El encuentro de Ernesto Baca con el cine experimental se produjo hace algo más de diez años, cuando era estudiante del Cievyc (Centro de Investigación y Experimentación en Video y Cine), en una época en que “los cines se estaban cerrando y el país se estaba poblando de iglesias evangélicas”. Fue ahí que conoció a Claudio Caldini (junto con Jorge La Ferla, uno de los escasos referentes del cine experimental argentino), quien se convertiría en su mentor, y que empezó “a investigar los recursos estéticos que podía brindar el cine para expresar ideas; a romper el paradigma del uso de la cámara y pensar la puesta de otra manera. Los recursos expresivos son ilimitados, pero el cine fue acotándose cada vez más a un tipo de percepción sobre los objetos que limita nuestra capacidad de entendimiento de las cosas”.
Hubo otra fuente de inspiración en la vida de Baca que resultó vital para su cine. “Cuando hice Cabeza de palo, teníamos un grupo de cineastas que estábamos muy preocupados por la ausencia de una visión espiritual sobre las cosas. Mi asistente de dirección después se convirtió al Islam y se fue a vivir a las montañas y yo me convertí al hinduismo.

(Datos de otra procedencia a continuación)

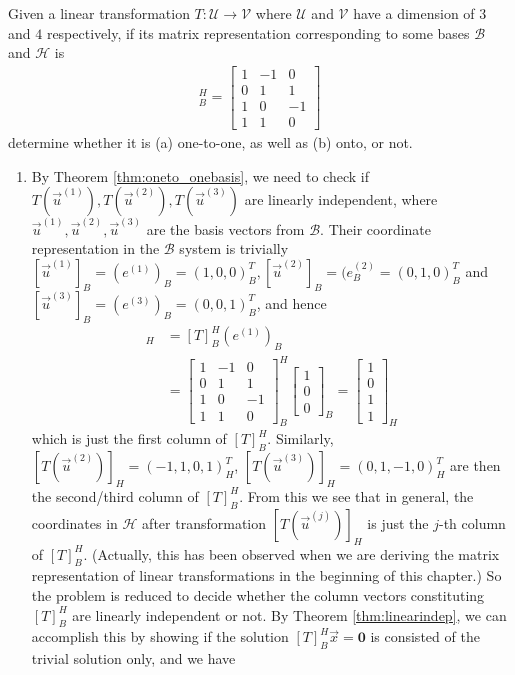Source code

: \begin{exmp}
Given a linear transformation $T: \mathcal{U} \to \mathcal{V}$ where $\mathcal{U}$ and $\mathcal{V}$ have a dimension of $3$ and $4$ respectively, if its matrix representation corresponding to some bases $\mathcal{B}$ and $\mathcal{H}$ is
\begin{align*}
[T]_B^H =
\begin{bmatrix}
1 & -1 & 0 \\
0 & 1 & 1 \\
1 & 0 & -1 \\
1 & 1 & 0
\end{bmatrix}
\end{align*}
determine whether it is (a) one-to-one, as well as (b) onto, or not.
\end{exmp}
\begin{solution}
\begin{enumerate}[label=(\alph*)]
    \item By Theorem \ref{thm:oneto_onebasis}, we need to check if $T(\vec{u}^{(1)}), T(\vec{u}^{(2)}), T(\vec{u}^{(3)})$ are linearly independent, where $\vec{u}^{(1)}, \vec{u}^{(2)}, \vec{u}^{(3)}$ are the basis vectors from $\mathcal{B}$. Their coordinate representation in the $\mathcal{B}$ system is trivially $[\vec{u}^{(1)}]_B = (e^{(1)})_B = (1,0,0)_B^T, [\vec{u}^{(2)}]_B = (e^{(2)}_B = (0,1,0)_B^T$ and $[\vec{u}^{(3)}]_B = (e^{(3)})_B = (0,0,1)_B^T$, and hence
    \begin{align*}
    [T(\vec{u}^{(1)})]_H &= [T]_B^H(e^{(1)})_B \\
    &= 
    \begin{bmatrix}
    1 & -1 & 0 \\
    0 & 1 & 1 \\
    1 & 0 & -1 \\
    1 & 1 & 0
    \end{bmatrix}_B^H
    \begin{bmatrix}
    1 \\
    0 \\
    0
    \end{bmatrix}_B = 
    \begin{bmatrix}
    1 \\
    0 \\
    1 \\
    1
    \end{bmatrix}_H
    \end{align*}
    which is just the first column of $[T]_B^H$. Similarly, $[T(\vec{u}^{(2)})]_H = (-1,1,0,1)_H^T$, $[T(\vec{u}^{(3)})]_H = (0,1,-1,0)_H^T$ are then the second/third column of $[T]_B^H$. From this we see that in general, the coordinates in $\mathcal{H}$ after transformation $[T(\vec{u}^{(j)})]_H$ is just the $j$-th column of $[T]_B^H$. (Actually, this has been observed when we are deriving the matrix representation of linear transformations in the beginning of this chapter.) So the problem is reduced to decide whether the column vectors constituting $[T]_B^H$ are linearly independent or not. By Theorem \ref{thm:linearindep}, we can accomplish this by showing if the solution $[T]_B^H\vec{x} = \textbf{0}$ is consisted of the trivial solution only, and we have

\end{enumerate}
\end{solution}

Para cuando la película se estrenó en el Rojas, yo ya vivía en un templo. Estuve un año practicando vida monástica: había una intención fuerte sobre la búsqueda de estas cosas, no era algo que me pasara superficialmente.” Fue con esa disposición espiritual –dice Baca– que cuando conoció a dos actrices españolas “que también andaban en una búsqueda similar”, emprendió el proyecto de su segundo film. “Samoa es como un lugar remoto, una isla, y una especie de metáfora: un lugar que puede ser una especie de paraíso que estamos tratando de encontrar, donde los ideales de cada uno pueden fluir sin ningún enjuiciamiento ni premisa ni nada por el estilo. Ese lugar puede ser una pesadilla o puede ser algo mucho mejor. Y Samoa puede ser una proyección de ese ideal que uno tiene adentro, con el que uno se levanta todos los días.” En Samoa –tanto en esta idea de paraíso perdido como en la película– “no hay una meta fija sino un fluir constante, un movimiento perpetuo”.
Samoa se podrá ver durante todo agosto en el Malba, Av. Figueroa Alcorta 3415. Los viernes a la 0.30 y los domingos a las 20 (los domingos a las 21.20 también se proyectará Cabeza de palo).